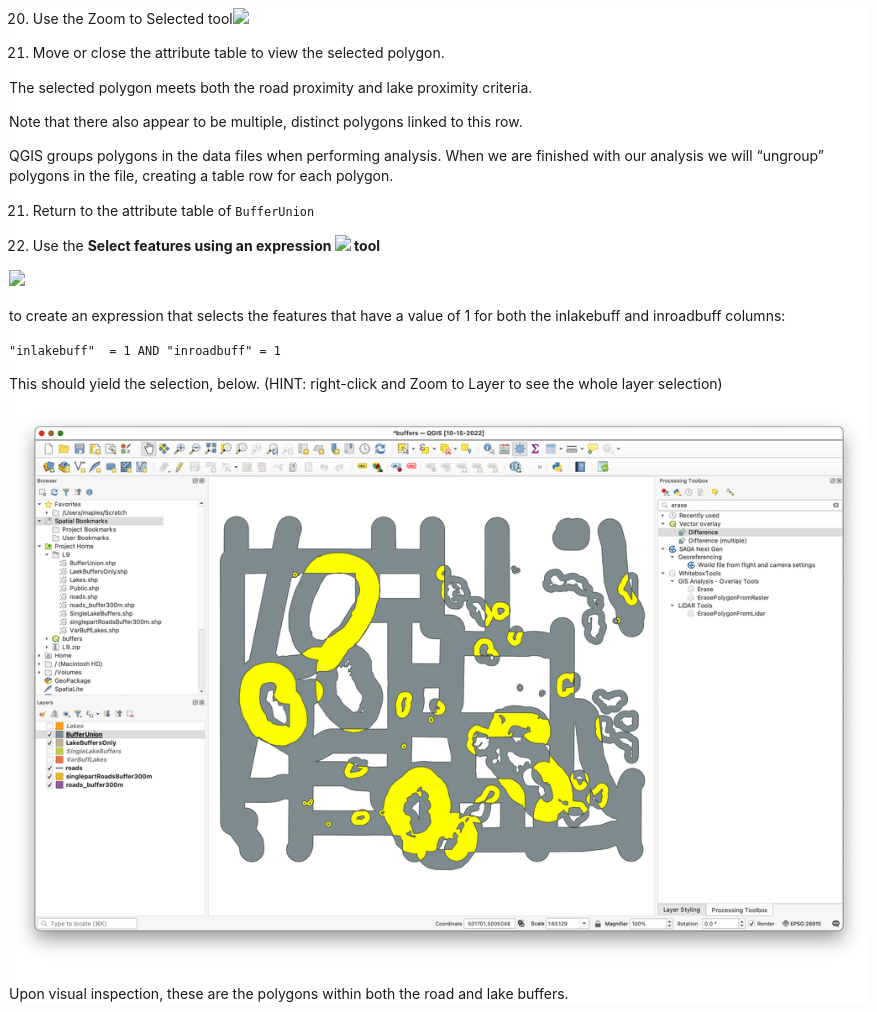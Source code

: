 20. Use the Zoom to Selected tool![](images/Buffering_Overlay-40d205af.png)

21. Move or close the attribute table to view the selected polygon.

The selected polygon meets both the road proximity and lake proximity criteria.

Note that there also appear to be multiple, distinct polygons linked to this row.

QGIS groups polygons in the data files when performing analysis.  When we are finished with our analysis we will “ungroup” polygons in the file, creating a table row for each polygon.

21. Return to the attribute table of `BufferUnion`  

22. Use the **Select features using an expression ![](images/Buffering_Overlay-7a6534b1.png) tool**

![](images/Buffering_Overlay-da1e7bd8.png)  

to create an expression  that selects the features that have  a value of 1 for both the inlakebuff and inroadbuff columns:  

`"inlakebuff"  = 1 AND "inroadbuff" = 1`

This should yield the selection, below. (HINT: right-click and Zoom to Layer to see the whole layer selection)

![](images/Buffering_Overlay-d77e80fe.png)

Upon visual inspection, these are the polygons within both the road and lake buffers.
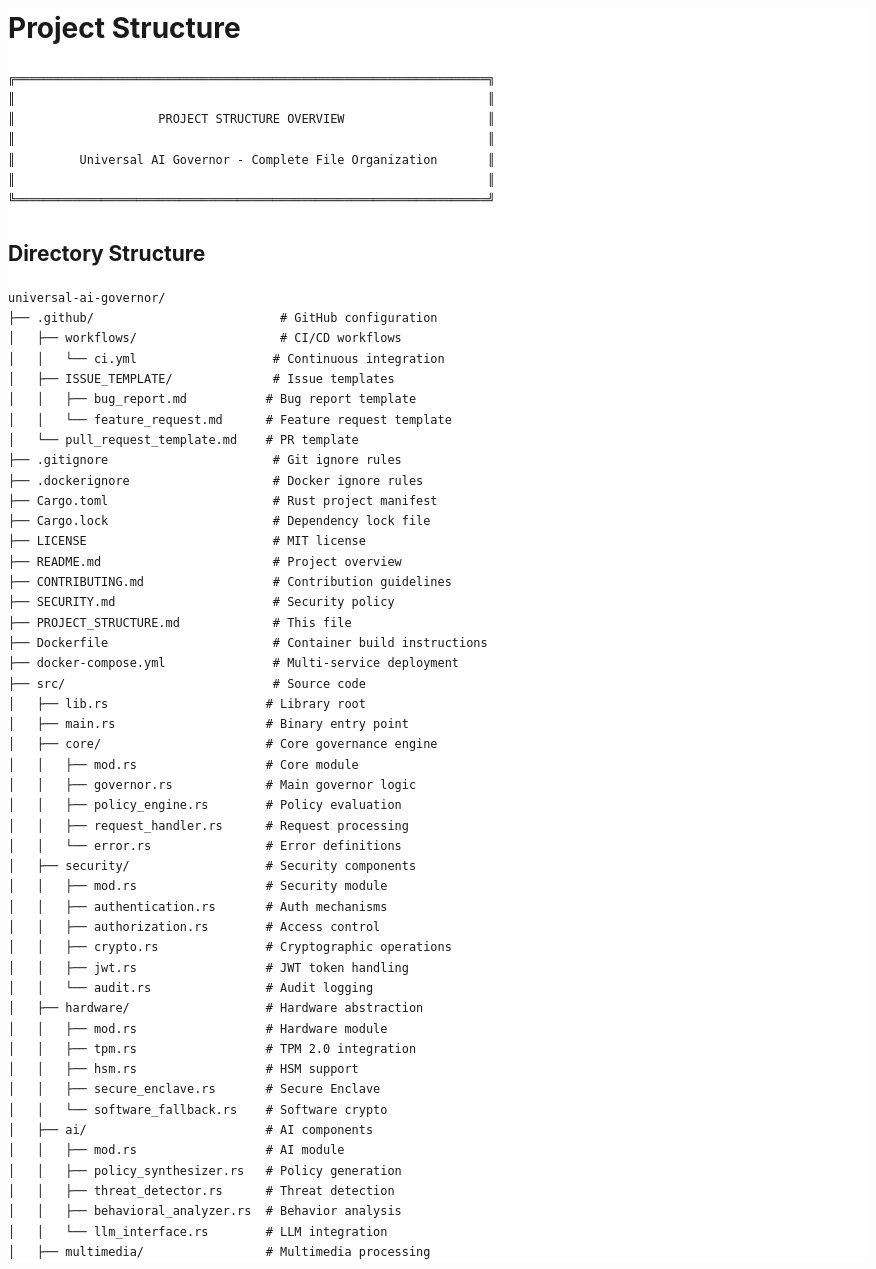 # Project Structure

```
╔══════════════════════════════════════════════════════════════════╗
║                                                                  ║
║                    PROJECT STRUCTURE OVERVIEW                    ║
║                                                                  ║
║         Universal AI Governor - Complete File Organization       ║
║                                                                  ║
╚══════════════════════════════════════════════════════════════════╝
```

## Directory Structure

```
universal-ai-governor/
├── .github/                          # GitHub configuration
│   ├── workflows/                    # CI/CD workflows
│   │   └── ci.yml                   # Continuous integration
│   ├── ISSUE_TEMPLATE/              # Issue templates
│   │   ├── bug_report.md           # Bug report template
│   │   └── feature_request.md      # Feature request template
│   └── pull_request_template.md    # PR template
├── .gitignore                       # Git ignore rules
├── .dockerignore                    # Docker ignore rules
├── Cargo.toml                       # Rust project manifest
├── Cargo.lock                       # Dependency lock file
├── LICENSE                          # MIT license
├── README.md                        # Project overview
├── CONTRIBUTING.md                  # Contribution guidelines
├── SECURITY.md                      # Security policy
├── PROJECT_STRUCTURE.md             # This file
├── Dockerfile                       # Container build instructions
├── docker-compose.yml               # Multi-service deployment
├── src/                             # Source code
│   ├── lib.rs                      # Library root
│   ├── main.rs                     # Binary entry point
│   ├── core/                       # Core governance engine
│   │   ├── mod.rs                  # Core module
│   │   ├── governor.rs             # Main governor logic
│   │   ├── policy_engine.rs        # Policy evaluation
│   │   ├── request_handler.rs      # Request processing
│   │   └── error.rs                # Error definitions
│   ├── security/                   # Security components
│   │   ├── mod.rs                  # Security module
│   │   ├── authentication.rs       # Auth mechanisms
│   │   ├── authorization.rs        # Access control
│   │   ├── crypto.rs               # Cryptographic operations
│   │   ├── jwt.rs                  # JWT token handling
│   │   └── audit.rs                # Audit logging
│   ├── hardware/                   # Hardware abstraction
│   │   ├── mod.rs                  # Hardware module
│   │   ├── tpm.rs                  # TPM 2.0 integration
│   │   ├── hsm.rs                  # HSM support
│   │   ├── secure_enclave.rs       # Secure Enclave
│   │   └── software_fallback.rs    # Software crypto
│   ├── ai/                         # AI components
│   │   ├── mod.rs                  # AI module
│   │   ├── policy_synthesizer.rs   # Policy generation
│   │   ├── threat_detector.rs      # Threat detection
│   │   ├── behavioral_analyzer.rs  # Behavior analysis
│   │   └── llm_interface.rs        # LLM integration
│   ├── multimedia/                 # Multimedia processing
```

• • • • •

Task requirements - Only text belongs in the copy: repeat each line of the data exactly and leave out the pictures.

Solution to this task -
Source code

: 20. Use the Zoom to Selected tool![](images/Buffering_Overlay-40d205af.png)

21. Move or close the attribute table to view the selected polygon.

The selected polygon meets both the road proximity and lake proximity criteria.

Note that there also appear to be multiple, distinct polygons linked to this row.

QGIS groups polygons in the data files when performing analysis.  When we are finished with our analysis we will “ungroup” polygons in the file, creating a table row for each polygon.

21. Return to the attribute table of `BufferUnion`  

22. Use the **Select features using an expression ![](images/Buffering_Overlay-7a6534b1.png) tool**

![](images/Buffering_Overlay-da1e7bd8.png)  

to create an expression  that selects the features that have  a value of 1 for both the inlakebuff and inroadbuff columns:  

`"inlakebuff"  = 1 AND "inroadbuff" = 1`

This should yield the selection, below. (HINT: right-click and Zoom to Layer to see the whole layer selection)

![](images/Buffering_Overlay-d77e80fe.png)

Upon visual inspection, these are the polygons within both the road and lake buffers.
 # Project Structure

```
╔══════════════════════════════════════════════════════════════════╗
║                                                                  ║
║                    PROJECT STRUCTURE OVERVIEW                    ║
║                                                                  ║
║         Universal AI Governor - Complete File Organization       ║
║                                                                  ║
╚══════════════════════════════════════════════════════════════════╝
```

## Directory Structure

```
universal-ai-governor/
├── .github/                          # GitHub configuration
│   ├── workflows/                    # CI/CD workflows
│   │   └── ci.yml                   # Continuous integration
│   ├── ISSUE_TEMPLATE/              # Issue templates
│   │   ├── bug_report.md           # Bug report template
│   │   └── feature_request.md      # Feature request template
│   └── pull_request_template.md    # PR template
├── .gitignore                       # Git ignore rules
├── .dockerignore                    # Docker ignore rules
├── Cargo.toml                       # Rust project manifest
├── Cargo.lock                       # Dependency lock file
├── LICENSE                          # MIT license
├── README.md                        # Project overview
├── CONTRIBUTING.md                  # Contribution guidelines
├── SECURITY.md                      # Security policy
├── PROJECT_STRUCTURE.md             # This file
├── Dockerfile                       # Container build instructions
├── docker-compose.yml               # Multi-service deployment
├── src/                             # Source code
│   ├── lib.rs                      # Library root
│   ├── main.rs                     # Binary entry point
│   ├── core/                       # Core governance engine
│   │   ├── mod.rs                  # Core module
│   │   ├── governor.rs             # Main governor logic
│   │   ├── policy_engine.rs        # Policy evaluation
│   │   ├── request_handler.rs      # Request processing
│   │   └── error.rs                # Error definitions
│   ├── security/                   # Security components
│   │   ├── mod.rs                  # Security module
│   │   ├── authentication.rs       # Auth mechanisms
│   │   ├── authorization.rs        # Access control
│   │   ├── crypto.rs               # Cryptographic operations
│   │   ├── jwt.rs                  # JWT token handling
│   │   └── audit.rs                # Audit logging
│   ├── hardware/                   # Hardware abstraction
│   │   ├── mod.rs                  # Hardware module
│   │   ├── tpm.rs                  # TPM 2.0 integration
│   │   ├── hsm.rs                  # HSM support
│   │   ├── secure_enclave.rs       # Secure Enclave
│   │   └── software_fallback.rs    # Software crypto
│   ├── ai/                         # AI components
│   │   ├── mod.rs                  # AI module
│   │   ├── policy_synthesizer.rs   # Policy generation
│   │   ├── threat_detector.rs      # Threat detection
│   │   ├── behavioral_analyzer.rs  # Behavior analysis
│   │   └── llm_interface.rs        # LLM integration
│   ├── multimedia/                 # Multimedia processing
```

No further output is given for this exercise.